Protection et création d’un logiciel : retour sur le cadre légal et les bonnes pratiques
Application, système d’exploitation, matériel informatique, numérisation, gestion dématérialisée de l’entreprise (ERP) ou de la relation-client (CRM), cloud, objets connectés : impossible de se passer du logiciel qui est au cœur de nos vies professionnelles et personnelles.
Comment correctement protéger ses droits quand on est éditeur ? Comment garantir le transfert des droits au profit de l’entreprise quand on est DSI ?
Comment faire en sorte que le projet de développement se passe dans les meilleures conditions ? Comment anticiper les zones de risques et les couvrir en amont pour limiter l’aléa ?
Dans le monde de l’entreprise, deux situations se présentent :
- l’adhésion à des conditions générales du logiciel (type logiciel dit sur étagère) : dans ce cas, l’entreprise ne négocie rien. Elle adhère aux conditions de l’éditeur et bénéficie d’une licence d’exploitation. Elle ne possède donc pas le logiciel.
- la négociation d’un logiciel réalisé pour les besoins spécifiques de l’entreprise : dans ce cas, l’entreprise et l’éditeur doivent identifier les besoins et négocier les modalités de leur collaboration.
Il existe évidemment souvent des situations hybrides où, les éditeurs développent des briques spécifiques pour le client.

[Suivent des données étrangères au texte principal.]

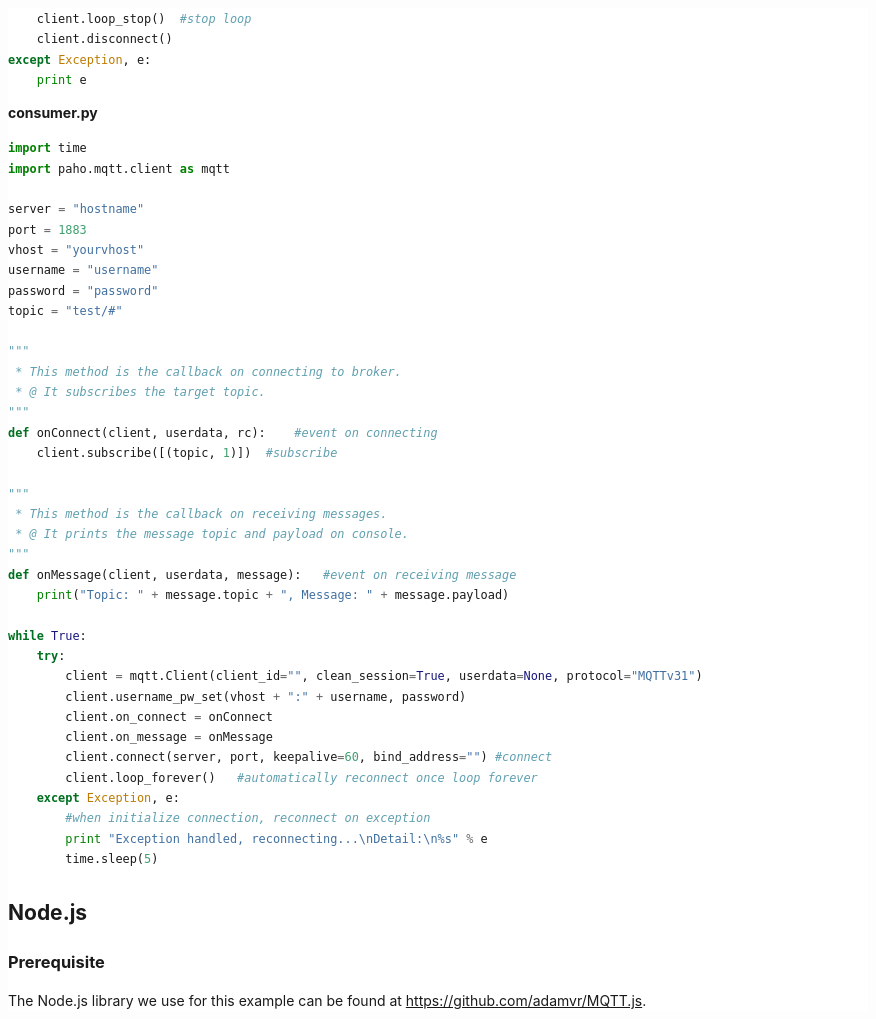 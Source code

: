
 ```python
	client.loop_stop()	#stop loop
	client.disconnect()
except Exception, e:
	print e
```

**consumer.py**

```python
import time
import paho.mqtt.client as mqtt
	
server = "hostname"
port = 1883
vhost = "yourvhost"
username = "username"
password = "password"
topic = "test/#"
	
"""
 * This method is the callback on connecting to broker.
 * @ It subscribes the target topic.
"""
def onConnect(client, userdata, rc):	#event on connecting
	client.subscribe([(topic, 1)])	#subscribe
	
"""
 * This method is the callback on receiving messages.
 * @ It prints the message topic and payload on console.
"""
def onMessage(client, userdata, message):	#event on receiving message
	print("Topic: " + message.topic + ", Message: " + message.payload)
	
while True:
	try:
		client = mqtt.Client(client_id="", clean_session=True, userdata=None, protocol="MQTTv31")
		client.username_pw_set(vhost + ":" + username, password)
		client.on_connect = onConnect
		client.on_message = onMessage
		client.connect(server, port, keepalive=60, bind_address="")	#connect
		client.loop_forever()	#automatically reconnect once loop forever
	except Exception, e:
		#when initialize connection, reconnect on exception
		print "Exception handled, reconnecting...\nDetail:\n%s" % e 
		time.sleep(5)
```

## Node.js

### Prerequisite
The Node.js library we use for this example can be found at <https://github.com/adamvr/MQTT.js>.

C’est le cadre de la négociation contractuelle qui nous intéresse ici. Nous souhaitons aujourd’hui vous présenter un bref aperçu de la législation relative à la protection des logiciels (1) et vous guider pas à pas sur les enjeux contractuels en la matière (2).
1. Comment protéger la propriété d’un logiciel ?
Le logiciel ainsi que son matériel préparatoire peuvent être protégés par le droit d’auteur comme étant des œuvres originales de l’esprit : on parle donc de propriété immatérielle (article L112-1 du Code de la propriété intellectuelle).
1.1. L’exigence d’une création de forme originale
La Cour de cassation est venue préciser en 1986 que :
« le caractère scientifique des programmes informatiques n'était pas un obstacle à leur protection par le droit d'auteur (…) qu'il y a lieu de voir dans l'organigramme, la composition du logiciel, et dans les instructions rédigées, quelle qu'en soit la forme de fixation, son expression, (qu’ainsi) le programme d'ordinateur ne constitue pas une simple méthode ».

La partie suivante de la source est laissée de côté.